DATASET EXCERPTS
= = = = =
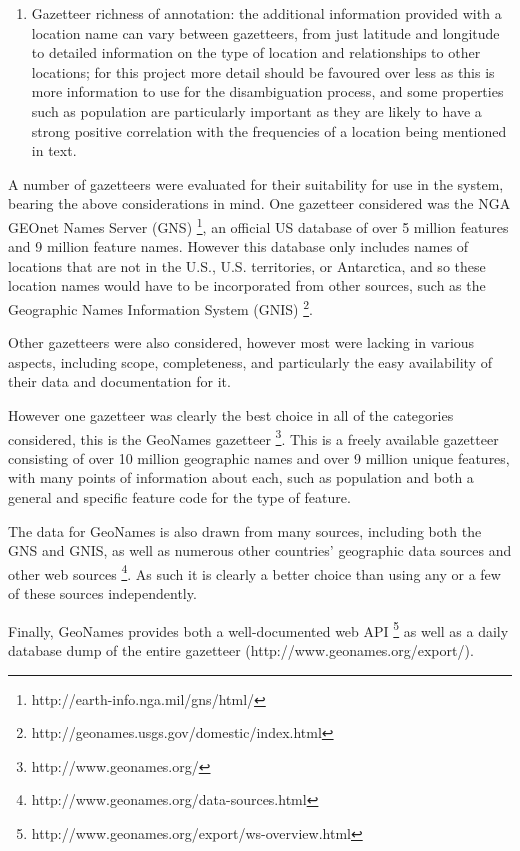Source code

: \documentclass[12pt, a4paper]{report}
\begin{document}
\begin{enumerate}
{	}
	\item { Gazetteer richness of annotation: the additional information provided with a location name can vary between gazetteers, from just latitude and longitude to detailed information on the type of location and relationships to other locations; for this project more detail should be favoured over less as this is more information to use for the disambiguation process, and some properties such as population are particularly important as they are likely to have a strong positive correlation with the frequencies of a location being mentioned in text.
	}
\end{enumerate}


A number of gazetteers were evaluated for their suitability for use in the system, bearing the above considerations in mind. One gazetteer considered was the NGA GEOnet Names Server (GNS) \footnote{http://earth-info.nga.mil/gns/html/}, an official US database of over 5 million features and 9 million feature names. However this database only includes names of locations that are not in the U.S., U.S. territories, or Antarctica, and so these location names would have to be incorporated from other sources, such as the  Geographic Names Information System (GNIS) \footnote{http://geonames.usgs.gov/domestic/index.html}.

Other gazetteers were also considered, however most were lacking in various aspects, including scope, completeness, and particularly the easy availability of their data and documentation for it.

However one gazetteer was clearly the best choice in all of the categories considered, this is the GeoNames gazetteer \footnote{http://www.geonames.org/}. This is a freely available gazetteer consisting of over 10 million geographic names and over 9 million unique features, with many points of information about each, such as population and both a general and specific feature code for the type of feature.

The data for GeoNames is also drawn from many sources, including both the GNS and GNIS, as well as numerous other countries' geographic data sources and other web sources \footnote{http://www.geonames.org/data-sources.html}. As such it is clearly a better choice than using any or a few of these sources independently.

Finally, GeoNames provides both a well-documented web API \footnote{http://www.geonames.org/export/ws-overview.html} as well as a daily database dump of the entire gazetteer (http://www.geonames.org/export/).
\end{document}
= = = = =
The span to print begins at the line containing "Finally, GeoNames provides" and ends at the final line of the entries; print it exactly and print nothing else.

Finally, GeoNames provides both a well-documented web API \footnote{http://www.geonames.org/export/ws-overview.html} as well as a daily database dump of the entire gazetteer (http://www.geonames.org/export/).
\end{document}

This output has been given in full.